Source: Accra Mail (Accra)

Why The Forex Market Is Collapsing

Accra - Last year was a terrible one for the Forex Bureau Industry as the shortage of foreign exchange hit them hardest in the almost 13 years of liberalisation of that sector. Quite expectedly, the shortage stretched into this year and affected every sector of the economy.

The repercussions are as dire for producers, importers and exporters as they are for the local consumer. The shortage generated debate as to whether the Bank of Ghana should intervene and fix the rate for the cedi instead of allowing the forces of demand and supply to be the denominator.

The Ghana Union Traders' Association (GUTA), an umbrella for importers, exporters, wholesalers and retailers urged the Bank of Ghana to peg the dollar at ?2500 for the purpose of clearing at the ports.

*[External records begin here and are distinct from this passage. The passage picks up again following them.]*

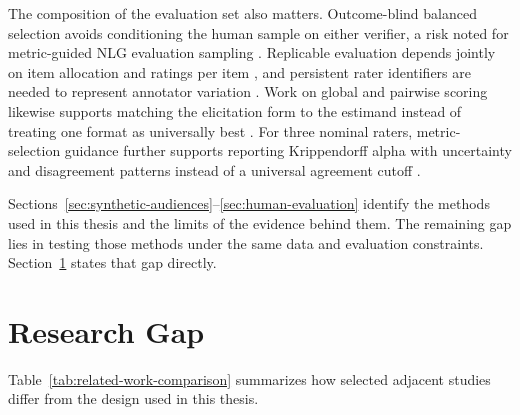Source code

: The composition of the evaluation set also matters. Outcome-blind balanced selection avoids conditioning the human sample on either verifier, a risk noted for metric-guided NLG evaluation sampling \cite{b33}. Replicable evaluation depends jointly on item allocation and ratings per item \cite{b34}, and persistent rater identifiers are needed to represent annotator variation \cite{b35}. Work on global and pairwise scoring likewise supports matching the elicitation form to the estimand instead of treating one format as universally best \cite{b36}. For three nominal raters, metric-selection guidance further supports reporting Krippendorff alpha with uncertainty and disagreement patterns instead of a universal agreement cutoff \cite{b37}.

Sections~\ref{sec:synthetic-audiences}--\ref{sec:human-evaluation} identify the methods used in this thesis and the limits of the evidence behind them. The remaining gap lies in testing those methods under the same data and evaluation constraints. Section~\ref{sec:research-gap} states that gap directly.

\section{Research Gap}
\label{sec:research-gap}

Table~\ref{tab:related-work-comparison} summarizes how selected adjacent studies differ from the design used in this thesis.

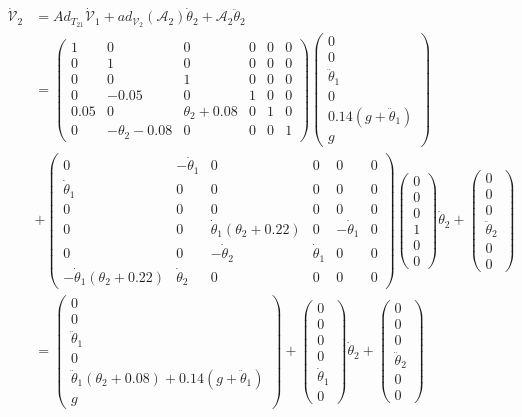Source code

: \documentclass[]{scrreprt}
\newcommand{\myvec}[1]{\left(\begin{array}{c}#1\end{array}\right)}
\begin{document}
\newcommand{\vdot}[1]{\dot{\mathcal{V}}_{#1}}
\newcommand{\tdot}[1]{\dot{\theta}_{#1}}
\newcommand{\tddot}[1]{\ddot{\theta}_{#1}}
\begin{align*}
\vdot{2} &= Ad_{T_{21}}\vdot{1} + ad_{\mathcal{V}_2}(\mathcal{A}_2)\dot{\theta}_2+\mathcal{A}_2\ddot{\theta}_2\\
& = \left(\begin{array}{cccccc}
1 & 0 & 0 & 0 & 0 & 0 \\
0 & 1 & 0 & 0 & 0 & 0 \\
0 & 0 & 1 & 0 & 0 & 0 \\
0 & -0.05 & 0 & 1 & 0 & 0 \\
0.05 & 0 & \theta_2+0.08 & 0 & 1 & 0 \\
0 & -\theta_2-0.08 & 0 & 0 & 0 & 1
\end{array}\right)
\myvec{0\\0\\\tddot{1}\\0\\0.14(g+\tddot{1})\\g}\\
&+
\left(\begin{array}{cccccc}
	0 & -\tdot{1} & 0 & 0 & 0 & 0 \\
	\tdot{1} & 0 & 0 & 0 & 0 & 0 \\
	0 & 0 & 0 & 0 & 0 & 0 \\
	0 & 0 & \tdot{1}(\theta_2+0.22) & 0 & -\tdot{1} & 0 \\
	0 & 0 & -\tdot{2} & \tdot{1} & 0 & 0 \\
	-\tdot{1}(\theta_2+0.22) & \tdot{2} & 0 & 0 & 0 & 0
\end{array}\right)
\myvec{0\\0\\0\\1\\0\\0}\tdot{2}+\myvec{0\\0\\0\\\tddot{2}\\0\\0}\\
&=\myvec{0\\0\\\tddot{1}\\0\\\tddot{1}(\theta_2+0.08)+0.14(g+\tddot{1})\\g}+
\myvec{0\\0\\0\\0\\\tdot{1}\\0}\tdot{2}+\myvec{0\\0\\0\\\tddot{2}\\0\\0}\\

\end{align*}
\end{document}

GUTA asked the government to check activities of some foreign investors who turn to trading, thereby putting pressure on the cedi. GUTA also asked Bank of Ghana to check the operations of the Forex Bureaux and ensure that they comply with the rules of the business.

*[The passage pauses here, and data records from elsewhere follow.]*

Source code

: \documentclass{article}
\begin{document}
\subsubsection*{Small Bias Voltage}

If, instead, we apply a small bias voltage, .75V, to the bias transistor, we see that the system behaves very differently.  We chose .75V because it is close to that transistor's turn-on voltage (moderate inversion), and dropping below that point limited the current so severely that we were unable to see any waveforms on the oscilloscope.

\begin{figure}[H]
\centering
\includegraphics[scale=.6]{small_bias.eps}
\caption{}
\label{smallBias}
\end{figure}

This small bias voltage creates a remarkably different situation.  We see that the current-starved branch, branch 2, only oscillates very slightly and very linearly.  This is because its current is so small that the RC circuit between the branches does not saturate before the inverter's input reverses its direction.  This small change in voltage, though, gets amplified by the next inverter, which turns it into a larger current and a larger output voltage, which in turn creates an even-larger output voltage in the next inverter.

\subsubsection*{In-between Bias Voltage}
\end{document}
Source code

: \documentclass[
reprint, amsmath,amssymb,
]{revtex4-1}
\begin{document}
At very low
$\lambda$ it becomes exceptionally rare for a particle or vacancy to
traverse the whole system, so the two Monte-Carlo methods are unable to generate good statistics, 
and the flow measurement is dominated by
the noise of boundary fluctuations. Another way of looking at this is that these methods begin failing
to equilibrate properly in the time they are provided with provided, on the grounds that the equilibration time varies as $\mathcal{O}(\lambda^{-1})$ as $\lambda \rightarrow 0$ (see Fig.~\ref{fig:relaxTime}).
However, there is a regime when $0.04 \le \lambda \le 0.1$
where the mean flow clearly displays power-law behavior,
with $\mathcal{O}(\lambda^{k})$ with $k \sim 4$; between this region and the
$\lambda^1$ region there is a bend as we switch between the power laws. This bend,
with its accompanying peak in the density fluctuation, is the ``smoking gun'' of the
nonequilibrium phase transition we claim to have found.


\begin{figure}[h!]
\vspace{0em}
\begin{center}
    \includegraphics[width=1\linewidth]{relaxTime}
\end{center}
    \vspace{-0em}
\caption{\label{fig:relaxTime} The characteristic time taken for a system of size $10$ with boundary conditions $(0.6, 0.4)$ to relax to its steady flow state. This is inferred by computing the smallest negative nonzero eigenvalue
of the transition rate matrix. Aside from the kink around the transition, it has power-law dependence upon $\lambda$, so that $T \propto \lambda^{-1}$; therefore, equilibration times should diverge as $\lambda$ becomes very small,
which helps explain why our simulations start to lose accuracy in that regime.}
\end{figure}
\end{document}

Some Forex Bureau operators argue they have not breached the rules. Rather, it is the activities of the black marketers and the commercial banks that are to blame. One operator told The Accra Mail that the Bank of Ghana took a right decision when it shut exchange operations from the commercial banks, to allow the Forex Bureaux to function effectively. But they are sad that the same Central Bank now looks on as commercial banks compete neck to neck with them. They demanded the BoG to ensure that the commercial banks restrict their operations to their traditional banking activities.

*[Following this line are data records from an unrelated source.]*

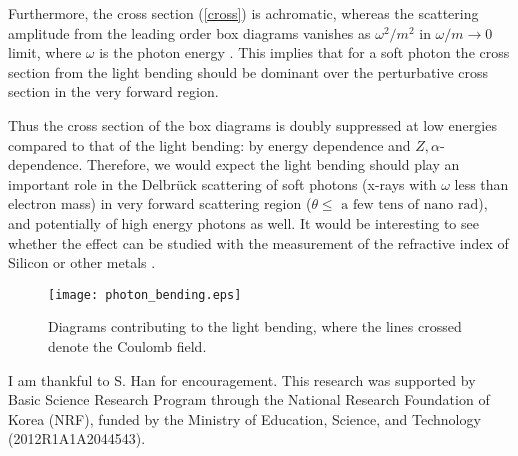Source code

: \documentclass[aps,tightenlines,preprint]{revtex4-1}
\begin{document}
  
  Furthermore, the cross section (\ref{cross}) is achromatic, 
  whereas the scattering 
  amplitude from the leading order box diagrams vanishes 
  as $\omega^{2}/m^{2}$ in $\omega/m\to0$ limit, 
  where 
 $\omega$ is the photon energy \cite{mork}. This implies that 
 for a soft photon
 the  cross section  from  the light bending should be dominant over
  the perturbative cross section in the very forward region.
  
  Thus the  cross section of the box diagrams is doubly
  suppressed at low energies 
  compared to that of the light bending:
  by energy dependence and $Z,\alpha$-dependence. Therefore,
  we would expect the  light bending should play an important role
  in the Delbr{\"u}ck scattering of soft photons (x-rays with 
  $\omega$ less than
  electron mass) in very forward scattering 
  region ($\theta\leq \text{ a few tens of nano rad}$), and potentially of 
  high energy photons as well. It would be interesting to see
  whether the effect can be studied  with the measurement of 
  the refractive index of Silicon or other metals \cite{habs,naito}. 
   
 
 
  \begin{figure}[tb] \begin{center} 
\texttt{[image: photon\_bending.eps]} 
\end{center} 
\caption{Diagrams contributing to the light bending, 
where the lines crossed denote the Coulomb field.}
 \label{fig1} 
\end{figure}  



 
 



\begin{acknowledgments}
I am thankful to S. Han for encouragement. 
This research was supported by Basic Science 
Research Program through the National 
Research Foundation of Korea
(NRF), funded by the Ministry of 
Education, Science, and Technology
(2012R1A1A2044543).
\end{acknowledgments}




                             

%


\end{document}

FB operators have disclosed that formerly commercial banks sold foreign currencies at least once a week. Now it is once every three months. This is because the banks also sell directly to the public. Some banks are even reported to be buying from the black market for sale to their clients.

This, they say, has encouraged the activities of the black marketers. According to the operators, the black marketers are still doing brisk business despite police swoops on them a few weeks ago. Indications are that many FBs are distressed. A very popular FB in the heart of the city last week received a mere $130 sales for Monday and $200 on Tuesday. 'Instead of addressing the black market, the Bank of Ghana is rather tackling the FBs,' one operator lamented.

She said the BoG's own regulations are more of a disincentive to the industry. For instance, a customer who walks into a FB to change foreign currency is required to give out his/her name, nationality, residential address, postal address, passport/driving licence/ID number. "Is it a crime to possess foreign currency? If yes!, then the deregulation of the exchange market makes no sense." She adds that whereas these stiff requirements are enforced at FBs, at the black market, no particulars are required.

Another operator suggested that the BoG should allow foreign remittances to pass through multiple channels, as was the practice in the past. The source explained that the banks, which are at the moment the only channels for remittances, keep the currencies with them, thus denying the FBs currency for their operations. In the past, when expatriates were paid in foreign currencies, they kept the market busy. FB operators feel that the BoG should allow expatriates to receive their salaries in foreign currencies.